I actually like Appendix A part V "Here follows a Part of the Tale of Aragorn and Arwen"

"Nay, dear lord," she said, "that choice is long over. There is now no ship that would bear me hence, and I must indeed abide by the Doom of Men, whether I will or nill: the loss and the silence. But I say to you, King of the Numenoreans, not till now have I understood the tale of your people and their fall. As wicked fools I scorned them, but I pity them at last. For if this is indeed, as the Eldar say, the gift of the One to Men, it is bitter to recieve."

"So it seems, " he said. "But let us not be overthrown at the final test, who of old recounced the Shadow and the Ring. In sorrow we must go, but not in despair. Behold! we are not bound for ever to the circles of the world, and beyond them is more than memory. Farewell!"

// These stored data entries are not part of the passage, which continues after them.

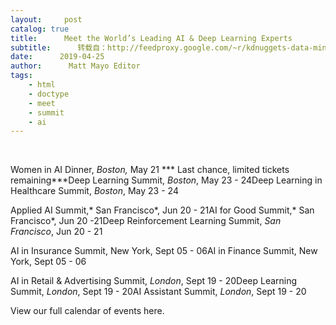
 ```yaml
---
layout:     post
catalog: true
title:      Meet the World’s Leading AI & Deep Learning Experts
subtitle:      转载自：http://feedproxy.google.com/~r/kdnuggets-data-mining-analytics/~3/xptyFDgD6q4/rework-meet-worlds-leading-ai-deep-learning-experts.html
date:      2019-04-25
author:      Matt Mayo Editor
tags:
    - html
    - doctype
    - meet
    - summit
    - ai
---
```



  
 

Women in AI Dinner, *Boston,* May 21 *** Last chance, limited tickets remaining***Deep Learning Summit, *Boston*, May 23 - 24Deep Learning in Healthcare Summit, *Boston*, May 23 - 24

Applied AI Summit,* San Francisco*, Jun 20 - 21AI for Good Summit,* San Francisco*, Jun 20 -21Deep Reinforcement Learning Summit, *San Francisco*, Jun 20 - 21

AI in Insurance Summit, New York, Sept 05 - 06AI in Finance Summit, New York, Sept 05 - 06

AI in Retail & Advertising Summit, *London*, Sept 19 - 20Deep Learning Summit, *London*, Sept 19 - 20AI Assistant Summit, *London*, Sept 19 - 20

View our full calendar of events here.







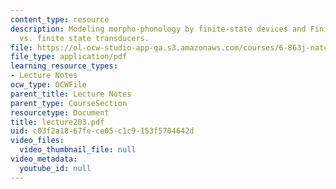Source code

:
 ```yaml
---
content_type: resource
description: Modeling morpho-phonology by finite-state devices and Finite-state automata
  vs. finite state transducers.
file: https://ol-ocw-studio-app-qa.s3.amazonaws.com/courses/6-863j-natural-language-and-the-computer-representation-of-knowledge-spring-2003/c03f2a1867fece05c1c9153f5704642d_lecture203.pdf
file_type: application/pdf
learning_resource_types:
- Lecture Notes
ocw_type: OCWFile
parent_title: Lecture Notes
parent_type: CourseSection
resourcetype: Document
title: lecture203.pdf
uid: c03f2a18-67fe-ce05-c1c9-153f5704642d
video_files:
  video_thumbnail_file: null
video_metadata:
  youtube_id: null
---
```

 sniff still brings a tear to the eye!


----------



## *Lady Arwen* (Dec 21, 2002)

I love Appendix A part V "Here follows a Part of the Tale of Aragorn and Arwen". Its so sad.

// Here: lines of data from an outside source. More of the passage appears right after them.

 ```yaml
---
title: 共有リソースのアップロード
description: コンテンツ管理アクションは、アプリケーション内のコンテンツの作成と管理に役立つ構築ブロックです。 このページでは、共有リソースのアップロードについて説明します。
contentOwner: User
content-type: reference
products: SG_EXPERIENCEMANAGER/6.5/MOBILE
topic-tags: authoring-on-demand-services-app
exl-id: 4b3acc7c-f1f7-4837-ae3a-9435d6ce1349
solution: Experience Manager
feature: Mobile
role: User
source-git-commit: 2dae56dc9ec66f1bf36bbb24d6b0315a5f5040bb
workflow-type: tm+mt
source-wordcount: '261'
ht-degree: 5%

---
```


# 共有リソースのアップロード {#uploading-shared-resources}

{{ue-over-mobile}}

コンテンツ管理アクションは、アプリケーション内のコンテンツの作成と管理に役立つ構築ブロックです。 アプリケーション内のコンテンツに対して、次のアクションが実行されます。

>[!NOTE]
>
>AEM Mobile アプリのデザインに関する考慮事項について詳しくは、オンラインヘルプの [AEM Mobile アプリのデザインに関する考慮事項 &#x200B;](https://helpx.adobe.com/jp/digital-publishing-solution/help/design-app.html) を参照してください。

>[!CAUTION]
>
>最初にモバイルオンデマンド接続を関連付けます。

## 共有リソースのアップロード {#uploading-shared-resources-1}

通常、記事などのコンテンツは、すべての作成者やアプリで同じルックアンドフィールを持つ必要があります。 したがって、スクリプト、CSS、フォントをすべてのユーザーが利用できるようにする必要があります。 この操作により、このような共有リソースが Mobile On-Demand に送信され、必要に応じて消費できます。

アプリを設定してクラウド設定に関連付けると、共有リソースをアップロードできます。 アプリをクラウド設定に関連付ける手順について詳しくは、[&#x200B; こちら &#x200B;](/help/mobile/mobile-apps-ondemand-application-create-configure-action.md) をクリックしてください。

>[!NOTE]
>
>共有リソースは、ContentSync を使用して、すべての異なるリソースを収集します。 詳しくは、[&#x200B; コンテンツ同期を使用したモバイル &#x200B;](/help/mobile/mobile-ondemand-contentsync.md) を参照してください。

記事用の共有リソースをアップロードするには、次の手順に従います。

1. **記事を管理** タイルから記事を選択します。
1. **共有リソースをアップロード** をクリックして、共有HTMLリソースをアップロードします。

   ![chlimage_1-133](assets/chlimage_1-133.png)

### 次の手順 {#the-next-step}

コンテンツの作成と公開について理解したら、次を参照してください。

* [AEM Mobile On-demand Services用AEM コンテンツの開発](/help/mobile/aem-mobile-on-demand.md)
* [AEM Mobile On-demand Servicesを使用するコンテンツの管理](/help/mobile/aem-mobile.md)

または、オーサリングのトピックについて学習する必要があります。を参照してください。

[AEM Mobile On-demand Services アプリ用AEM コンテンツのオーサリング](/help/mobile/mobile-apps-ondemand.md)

Its so hard to choose your fav. chapter of the book, they are all so good! I'll go with "Lothlórien", "The Steward and The King" and
"The Grey Havens". I guess those were the ones that I liked most, but I really loved the whole book.


----------



## Tar-Minyatur (Dec 22, 2002)

It's gotta be "Battle of the Pelennor Fields" I love that chapter


----------



## Aglarthalion (Dec 23, 2002)

After much frustration with regards to deciding my favourite chapter due to the fact that it is a very difficult thing for me to choose only one, I have decided to choose a chapter from each of the two books from The Fellowship of the Ring, The Two Towers, and The Return of the King.

*Book I,* _FotR_: "Flight to the Ford". The ominous feeling of the chapter, and the presence of the Ringwraiths made the chapter powerful in it's dark tones. However, the introduction of Glorfindel to save Frodo was a heroic part of the chapter.

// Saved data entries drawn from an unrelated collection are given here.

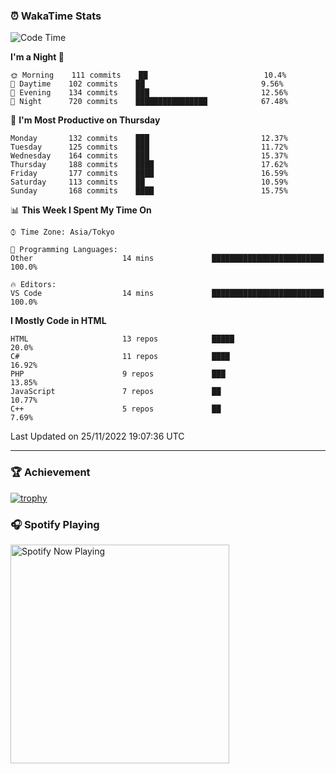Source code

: ### ⏰ WakaTime Stats


<!--START_SECTION:waka-->
![Code Time](http://img.shields.io/badge/Code%20Time-498%20hrs%2013%20mins-blue)

**I'm a Night 🦉** 

```text
🌞 Morning    111 commits    ██                          10.4% 
🌆 Daytime    102 commits    ██                          9.56% 
🌃 Evening    134 commits    ███                         12.56% 
🌙 Night      720 commits    ████████████████            67.48%

```
📅 **I'm Most Productive on Thursday** 

```text
Monday       132 commits    ███                         12.37% 
Tuesday      125 commits    ███                         11.72% 
Wednesday    164 commits    ███                         15.37% 
Thursday     188 commits    ████                        17.62% 
Friday       177 commits    ████                        16.59% 
Saturday     113 commits    ██                          10.59% 
Sunday       168 commits    ████                        15.75%

```


📊 **This Week I Spent My Time On** 

```text
⌚︎ Time Zone: Asia/Tokyo

💬 Programming Languages: 
Other                    14 mins             █████████████████████████   100.0%

🔥 Editors: 
VS Code                  14 mins             █████████████████████████   100.0%

```

**I Mostly Code in HTML** 

```text
HTML                     13 repos            █████                       20.0% 
C#                       11 repos            ████                        16.92% 
PHP                      9 repos             ███                         13.85% 
JavaScript               7 repos             ██                          10.77% 
C++                      5 repos             ██                          7.69%

```



 Last Updated on 25/11/2022 19:07:36 UTC
<!--END_SECTION:waka-->

---

### 🏆 Achievement

[![trophy](https://github-profile-trophy.vercel.app/?username=Slime-hatena&theme=flat&no-bg=true&no-frame=true&column=8)](https://github.com/ryo-ma/github-profile-trophy)

### 🎧 Spotify Playing

[<img src="https://spotify-now-playing-slime-hatena.vercel.app/api/spotify-playing" alt="Spotify Now Playing" width="350" />](https://open.spotify.com/user/slime_hatena)

<!--
**Slime-hatena/Slime-hatena** is a ✨ _special_ ✨ repository because its `README.md` (this file) appears on your GitHub profile.

Here are some ideas to get you started:

- 🔭 I’m currently working on ...
- 🌱 I’m currently learning ...
- 👯 I’m looking to collaborate on ...
- 🤔 I’m looking for help with ...
- 💬 Ask me about ...
- 📫 How to reach me: ...
- 😄 Pronouns: ...
- ⚡ Fun fact: ...
-->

*Book II,* _FotR_: "The Bridge of Khazad-dûm". Being set in Moria, the chapter conveyed a great sense of foreboding. The descriptiveness of the battles, the quickening pace of the chapter, and finally the loss of Gandalf and then Aragorn leading the Fellowship from the mines made for an enthralling (if very short) chapter.

*Book III,* _TTT_: "Helm's Deep". One of the most important battles in LotR, and one of the most exciting chapters of the entire book to boot. I'll never forget when King Théoden entered the fray on Eorlingas (and I can't wait to see the film of TTT, if only to see Helm's Deep).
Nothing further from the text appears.